Well, I saw the story, and Richard Allan’s post, but…come to think of it, I don’t really know what the lessons behind this incident are. Anyone know anyone who was involved?
And is there a WIBBI, apart from the usual make public services simpler & more navigable, and build IT systems professionally on a decent foundation of trust? We’re going to need to get more specific soon.
2 Responses to “Can we get inside the tax-credits fraud?”
Kim Cameron is ususally more than sensible. But on this one, he has missed the point in several different ways.
1. His headline talks about a two billion dollar fraud. The easy point is that he seems to imagine that the dollar is at parity with the pound. More importantly, he is confusing fraud and overpayment. There is a vast amount of overpayment in tax credits, as a result of its design and implementation. That’s not a good thing. But it’s not fraud. The article Cameron cites cites an NAO figure for fraud of £460 million – but even that is not identity fraud. By deinfition, it’s not easy to be precise about the numbers, but in other income related benefits, the best estimates are that identity fraud is less than 10% of the total.
2. All government systems are not hinged off national insurance numbers: very few are. That the system for deductng taxes due from earned income shares a reference number with the system for underpinning low levels of earned income seems neither suprising nor self-evidently inappropriate.
Less directly linked to Cameron’s comment, but there is an important process WIBBI here: let’s be clear what the problem is before rushing to solutions.

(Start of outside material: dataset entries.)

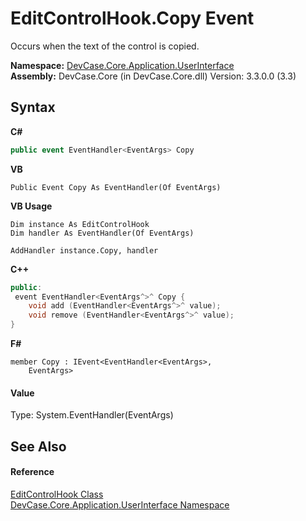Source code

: # EditControlHook.Copy Event
 

Occurs when the text of the control is copied.

**Namespace:**&nbsp;<a href="N_DevCase_Core_Application_UserInterface">DevCase.Core.Application.UserInterface</a><br />**Assembly:**&nbsp;DevCase.Core (in DevCase.Core.dll) Version: 3.3.0.0 (3.3)

## Syntax

**C#**<br />
``` C#
public event EventHandler<EventArgs> Copy
```

**VB**<br />
``` VB
Public Event Copy As EventHandler(Of EventArgs)
```

**VB Usage**<br />
``` VB Usage
Dim instance As EditControlHook
Dim handler As EventHandler(Of EventArgs)

AddHandler instance.Copy, handler

```

**C++**<br />
``` C++
public:
 event EventHandler<EventArgs^>^ Copy {
	void add (EventHandler<EventArgs^>^ value);
	void remove (EventHandler<EventArgs^>^ value);
}
```

**F#**<br />
``` F#
member Copy : IEvent<EventHandler<EventArgs>,
    EventArgs>

```


#### Value
Type: System.EventHandler(EventArgs)

## See Also


#### Reference
<a href="T_DevCase_Core_Application_UserInterface_EditControlHook">EditControlHook Class</a><br /><a href="N_DevCase_Core_Application_UserInterface">DevCase.Core.Application.UserInterface Namespace</a><br />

On the substance, the problem in this case is the result of the interaction of two weaknesses:
- the process by which DWP staff data was stolen (and the specificity of the group affected – one Jobcentre Plus region in one financial year suggests to me that the breach is more likely to have been of human rather than technical security)
- the process by which false claims to tax credit were accepted by HMRC.
The second of those is the more interesting, not least because in the short term there is a degree of trade off between making the process as unintrusive as possible for genuine applicatns while weeding out as many fraudulent ones as possible. Note, by the way, that zero fraud may not be the socially optimal outcome if achieveing it results in barriers which discourage genuine applicants.












My WIBBIs:
a). Admit that “targeted” (ie. means tested) benefits should be only for the tiny minority of exceptional cases. All other benefits should be automatic and “flat rate;” the normal tax system being used, where necessary, to recover money from the “better off.” This would greatly simplify administration and reduce unnecessary intrusion into people’s lives. It would also help restore the incentive to save.
b). Stop tinkering with taxes and benefits; allow procedures and IT systems to stabilize.
c). Tell the public the truth about this and other recent problems: Otherwise we’ll assume the worst. (Or blame the innocent!)
d). Tell DWP staff the truth and involve them in finding a solution: Staff still do not know the details and they find it very hard to trust DWP “management.”